The professor working on this--I have met with him--freaky smart. He
has a joyful view that basically says let's let the technology compete.
Whoever does it the best will win.
This one is more a distributive model of this passive collection
where you can put it in lots of locations. Part of it is the cover for
your bus stop, but it is also pulling carbon out of the air.
The technology is here, so the Malthusians of this place--and if you
don't know what that means, please go look it up--somehow think we need
to go back and live in the dark ages, basically, or that man has
demonstrated over and over technology is a disruption.
Look, when I was growing up, I remember having a teacher read us the
Population Bomb, scaring me to death that by the late 1970s, we were
all going to be starving. How many of our kids out there today hear the
propaganda on some of the reactionaries, the folklore about what is
happening out there, that they are going to be in a planet that is
burning up in their late teenage years?
The issues are real, but so are the technology solutions. It turns
out solutions often aren't as elegant as a great speech with lots of
virtue signaling.
I am very proud of the things that are happening out there.
A final bit of this thought experiment is, years ago, we were
blessed--we had a Ph.D. of physics. I think he is now--well, he is at
one of those special agencies that does really complex stuff right now.
But he did a math experiment for us. Methane, in our formula, was
considered 84 times more greenhouse-causing in its first year than
carbon. So, okay, you get 84-to-1.
{time} 1915
He came to me with this math experiment saying, if you could build a
substantial pipeline or multiple pipelines in west Texas and a couple
other large hydrocarbon-producing areas and it was designed to capture
methane and take that methane and pull it in in enough density to
actually convert it to a fuel, and then he had that and a couple other
things, you hit the Paris accord numbers.
Isn't that exciting? How many of our brothers and sisters here are
already saying we need to be building a bunch more pipelines to go
collect that methane so we can capture it, compress it, make sure it
doesn't go into the air--except pipelines are, functionally, part of
the religious process here and need to be opposed.
If anyone is watching, listening, go look this up: photosynthesis, 40
percent.
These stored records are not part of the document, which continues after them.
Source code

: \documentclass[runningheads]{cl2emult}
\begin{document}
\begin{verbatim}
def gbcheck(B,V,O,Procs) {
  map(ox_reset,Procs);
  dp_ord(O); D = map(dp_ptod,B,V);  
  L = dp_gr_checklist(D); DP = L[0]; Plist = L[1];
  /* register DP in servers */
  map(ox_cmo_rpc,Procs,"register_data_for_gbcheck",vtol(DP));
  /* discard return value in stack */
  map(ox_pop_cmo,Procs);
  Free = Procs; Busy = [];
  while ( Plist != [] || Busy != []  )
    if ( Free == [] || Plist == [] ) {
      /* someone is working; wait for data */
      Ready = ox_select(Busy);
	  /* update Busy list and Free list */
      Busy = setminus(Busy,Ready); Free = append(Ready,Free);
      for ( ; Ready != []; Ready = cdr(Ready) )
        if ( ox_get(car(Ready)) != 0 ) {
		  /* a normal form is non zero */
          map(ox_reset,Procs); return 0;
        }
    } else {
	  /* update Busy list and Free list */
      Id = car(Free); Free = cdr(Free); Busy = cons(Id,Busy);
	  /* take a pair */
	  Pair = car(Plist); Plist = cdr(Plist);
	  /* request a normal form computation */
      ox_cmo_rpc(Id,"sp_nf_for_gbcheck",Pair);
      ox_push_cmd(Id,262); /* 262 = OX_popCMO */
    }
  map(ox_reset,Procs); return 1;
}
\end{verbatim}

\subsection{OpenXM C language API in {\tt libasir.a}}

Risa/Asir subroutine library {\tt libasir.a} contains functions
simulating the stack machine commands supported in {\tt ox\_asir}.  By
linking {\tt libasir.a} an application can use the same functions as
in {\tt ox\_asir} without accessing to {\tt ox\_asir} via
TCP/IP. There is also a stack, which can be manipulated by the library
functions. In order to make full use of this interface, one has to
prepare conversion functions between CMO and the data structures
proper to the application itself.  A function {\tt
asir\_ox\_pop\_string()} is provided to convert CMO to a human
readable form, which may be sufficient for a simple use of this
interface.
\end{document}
I actually believe this may be the single most disruptive bit
of technology in our lifetimes.
It looks like the inherent problem of plants. You remember all of
your high school biology class where we were told plant cells have had,
for millions of years, a small flaw. Sometimes they really, really want
that carbon molecule so they can make a sugar out of it and, instead,
they grab an oxygen molecule.
Apparently, through synthetic biology, they figured out how to
rearrange that plant cell so it always grabs the carbon. It grows the
sugar, and the plants grow 40 percent more efficient.
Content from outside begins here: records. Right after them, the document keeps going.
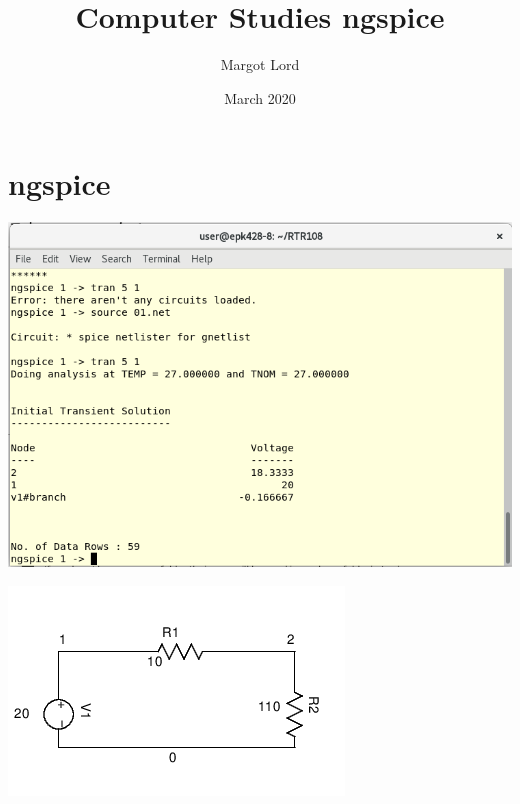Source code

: \documentclass{article}
\title{Computer Studies ngspice}
\author{Margot Lord}
\date{March 2020}
\begin{document}
\maketitle

\section{ngspice}
\begin{center}
    
\includegraphics[scale=0.4]{Screen1.png}

\includegraphics[scale=0.8]{01.png}
\end{center}

\end{document}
Think about that. What would happen if that technology was part of
our commodity crops, our fresh produce, the things we eat. The world
would feed itself for another 250 years. It would mean 40 percent less
land, 40 percent less water, 40 percent less fertilizer.
It turns out, world agriculture produces 2.2 times the greenhouse
gases of every car on Earth. Do you know, if you had this type of
technology as the crops for around the world, it would be equal to
removing every car off the face of the Earth?
And, yes, it is a GMO, because the fix was done through a type of
synthetic biology.
But it would equal removing every car off the face of the Earth.
These are joyful thought experiments, but the technology is real, and
it is here. We have to figure out, as a body, how we adopt these things
that it proves we can grow as a society, we can grow economically as a
world.
My soon-to-be 4-year-old little girl can have an amazing future. We
don't have to be terrified about the debt cliff that is going to crush
us because we grew. And we can have the amazing clean environment and
deal with the issues of greenhouse gases.
Are we ready to pull our heads out and actually do that crazy thing
of reading and math and understand the technology disruption is in
front of us?
Madam Speaker, are we ready to adopt, embrace the technology
disruption that allows us to grow, prosper, and meet so many of our
goals?
Madam Speaker, I yield back the balance of my time.